Optimizations question with cylinder in sphere with a radius of 5

**s3a** · December 12th 2009, 07:01 AM

Question: A right cylinder is inscribed in a sphere with a radius of 5. Determine the maximum volume of the cylinder.

Answer: Volume ≈ 302

I'm having problems visualizing and even drawing this thing in the first place. The diameter of the sphere is not equal to the height cylinder, right? Apparently, I need to construct a right angle triangle in there but what do I do then?

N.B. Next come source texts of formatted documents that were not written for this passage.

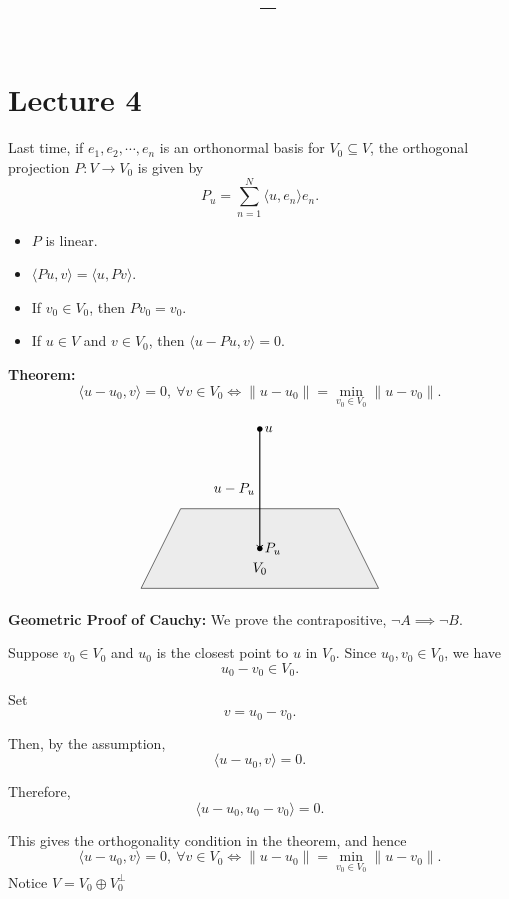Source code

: \documentclass[11pt]{article}
\title{\vspace{-1.5em}\textbf{\coursename\ -- \lecturetitle}}
\author{\studentname}
\date{\lecturedate}
\newcommand{\1}{\mathbf{1}}
\theoremstyle{notestyle}
\theoremstyle{definition}
\begin{document}
\maketitle

\section{Lecture 4}
Last time, if $e_1,e_2,\cdots,e_n$ is an orthonormal basis for $V_0\subseteq V$, the orthogonal projection $P:V\rightarrow V_0$ is given by
$$
P_u=\sum_{n=1}^{N}\langle u,e_n\rangle e_n.
$$

\begin{itemize}
    \item $P$ is linear.
    \item $\langle Pu,v\rangle=\langle u,Pv\rangle$.
    \item If $v_0\in V_0$, then $Pv_0=v_0$.
    \item If $u\in V$ and $v\in V_0$, then $\langle u-Pu,v\rangle=0$.
\end{itemize}

\textbf{Theorem:}
$$
\langle u-u_0,v\rangle=0,\ \forall v\in V_0
\iff
\|u-u_0\|=\min_{v_0\in V_0}\|u-v_0\|.
$$

\[
\begin{tikzpicture}
    \fill[gray!15] (-3,-1) -- (3,-1) -- (2,1) -- (-2,1) -- cycle;
    \draw (-3,-1) -- (3,-1);
    \draw (3,-1) -- (2,1);
    \draw (2,1) -- (-2,1);
    \draw (-2,1) -- (-3,-1);

    \draw[->, thick] (0,3) -- (0,0);

    \fill (0,3) circle (2pt) node[right] {$u$};
    \fill (0,0) circle (2pt) node[right] {$P_u$};

    \node at (0,-0.5) {$V_0$};
    \node[left] at (0,1.5) {$u-P_u$};
\end{tikzpicture}
\]

\textbf{Geometric Proof of Cauchy:} 
We prove the contrapositive, $\neg A\implies\neg B$.

Suppose $v_0\in V_0$ and $u_0$ is the closest point to $u$ in $V_0$. Since $u_0,v_0\in V_0$, we have
$$
u_0-v_0\in V_0.
$$

Set
$$
v=u_0-v_0.
$$

Then, by the assumption,
$$
\langle u-u_0,v\rangle=0.
$$

Therefore,
$$
\langle u-u_0,u_0-v_0\rangle=0.
$$

This gives the orthogonality condition in the theorem, and hence
$$
\langle u-u_0,v\rangle=0,\ \forall v\in V_0
\iff
\|u-u_0\|=\min_{v_0\in V_0}\|u-v_0\|.
$$
Notice $V = V_0 \oplus V_0^{\perp}$
\end{document}
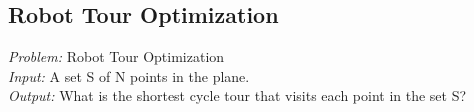 \subsection{Robot Tour Optimization}

\emph{Problem:} Robot Tour Optimization \\
\emph{Input:} A set S of N points in the plane. \\
\emph{Output:} What is the shortest cycle tour that visits each point in the set S?\\
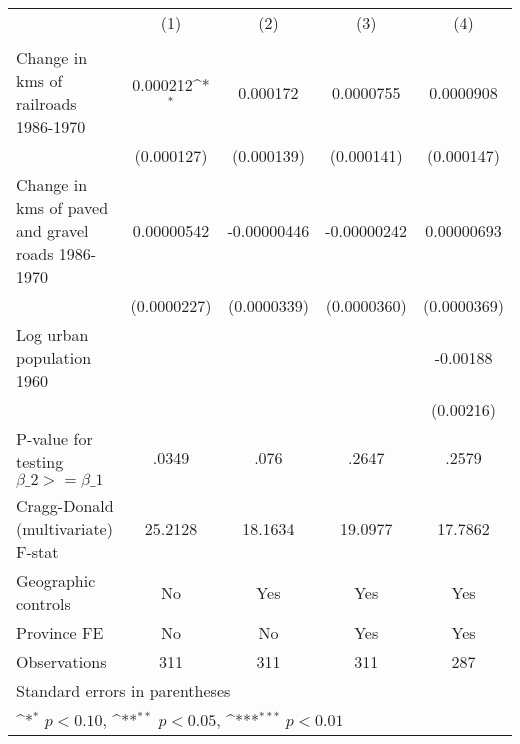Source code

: {
\def\sym#1{\ifmmode^{#1}\else\(^{#1}\)\fi}
\begin{tabular}{l*{4}{c}}
\hline\hline
                &\multicolumn{1}{c}{(1)}&\multicolumn{1}{c}{(2)}&\multicolumn{1}{c}{(3)}&\multicolumn{1}{c}{(4)}\\
                &\multicolumn{1}{c}{}&\multicolumn{1}{c}{}&\multicolumn{1}{c}{}&\multicolumn{1}{c}{}\\
\hline
Change in kms of railroads 1986-1970& 0.000212\sym{*}  & 0.000172         &0.0000755         &0.0000908         \\
                &(0.000127)         &(0.000139)         &(0.000141)         &(0.000147)         \\
[1em]
Change in kms of paved and gravel roads 1986-1970&0.00000542         &-0.00000446         &-0.00000242         &0.00000693         \\
                &(0.0000227)         &(0.0000339)         &(0.0000360)         &(0.0000369)         \\
[1em]
Log urban population 1960&                  &                  &                  & -0.00188         \\
                &                  &                  &                  &(0.00216)         \\
\hline
P-value for testing $\beta\_{2} >= \beta\_{1}$&    .0349         &     .076         &    .2647         &    .2579         \\
Cragg-Donald (multivariate) F-stat&  25.2128         &  18.1634         &  19.0977         &  17.7862         \\
Geographic controls&       No         &      Yes         &      Yes         &      Yes         \\
Province FE     &       No         &       No         &      Yes         &      Yes         \\
Observations    &      311         &      311         &      311         &      287         \\
\hline\hline
\multicolumn{5}{l}{\footnotesize Standard errors in parentheses}\\
\multicolumn{5}{l}{\footnotesize \sym{*} \(p<0.10\), \sym{**} \(p<0.05\), \sym{***} \(p<0.01\)}\\
\end{tabular}
}

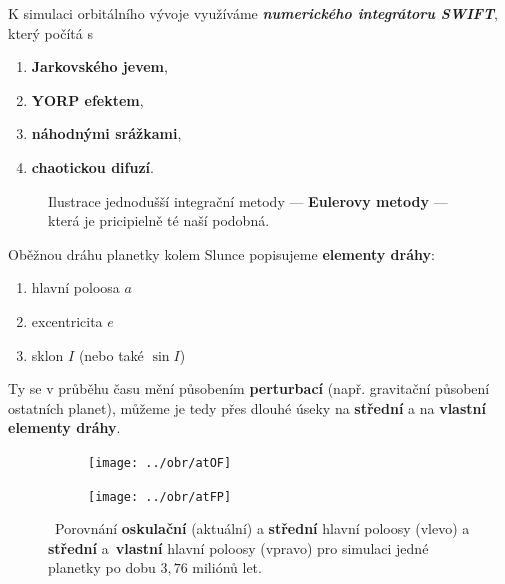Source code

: \documentclass{beamer}
\newlength{\sep}
\newlength{\vyska}
\newlength{\vyskaA}
\newlength{\side}
\begin{document}
\begin{frame}
\begin{columns}[t]
\begin{column}{\side}
\begin{tcolorbox}[title=Metody\phantom{Úy},height=0.665\vyskaA]
K simulaci orbitálního vývoje využíváme \textbf{\it numerického integrátoru SWIFT}, který počítá s 
\begin{enumerate}
\itemsep0em
\item \textbf{Jarkovského jevem},
\item \textbf{YORP efektem},
\item \textbf{náhodnými srážkami},
\item \textbf{chaotickou difuzí}.  
\end{enumerate}
		\begin{figure}[!htb]
			\centering 
			\begin{subfigure}[b]{0.45\textwidth}
			\centering 
			\end{subfigure}
			\begin{subfigure}[b]{0.45\textwidth}
			\centering 
			\end{subfigure}
			\caption{Ilustrace jednodušší integrační metody --- \textbf{Eulerovy metody} --- která je pricipielně té naší podobná.}
		\end{figure}
		\vspace{-36pt}
		Oběžnou dráhu planetky kolem Slunce popisujeme \textbf{elementy dráhy}:
		\begin{enumerate}
			\itemsep0em
			\item hlavní poloosa $a$
			\item excentricita $e$
			\item sklon $I$ (nebo také $\sin I$) 
		\end{enumerate}

Ty se v průběhu času mění působením \textbf{perturbací} (např. gravitační působení ostatních planet), můžeme je tedy přes dlouhé úseky  na \textbf{střední} a na \textbf{vlastní elementy dráhy}.

		\begin{figure}
			\centering
			\begin{subfigure}[b]{0.49\textwidth}
			\centering
			\texttt{[image: ../obr/atOF]}
			\end{subfigure}
			\begin{subfigure}[b]{0.49\textwidth}
			\centering
			\texttt{[image: ../obr/atFP]}
			\end{subfigure}
			\caption{\ Porovnání \textbf{oskulační} (aktuální) a \textbf{střední} hlavní poloosy (vlevo) a \textbf{střední} a~\textbf{vlastní} hlavní poloosy (vpravo) pro simulaci jedné planetky po dobu $3,76$ miliónů let.}
		\end{figure}
		\vspace{-48pt}
		\begin{tabularx}{\textwidth}{p{12cm}X}


\end{tabularx}
\end{tcolorbox}
\end{column}
\end{columns}
\end{frame}
\end{document}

Any help would be GREATLY appreciated!
Thanks in advance!

**shawsend** · December 12th 2009, 07:24 AM

This one is kinda' related. Read through it and see if you can construct a route to your problem:

http://www.mathhelpforum.com/math-he...al-volume.html

**Danny** · December 12th 2009, 07:35 AM

Originally Posted by s3a

Question: A right cylinder is inscribed in a sphere with a radius of 5. Determine the maximum volume of the cylinder.

Answer: Volume ≈ 302

I'm having problems visualizing and even drawing this thing in the first place. The diameter of the sphere is not equal to the height cylinder, right? Apparently, I need to construct a right angle triangle in there but what do I do then?

Any help would be GREATLY appreciated!
Thanks in advance!

If you use symmetry then you can visualize it as a rectangle inscribed in a circle, the revolve the about the $z$ -axis.

For a certain radius of cylinder r, the height will touch the sphere $r^2 + z^2 = 25 \; \text{or}\; z = \sqrt{25-r^2}$ (X2 for the full height)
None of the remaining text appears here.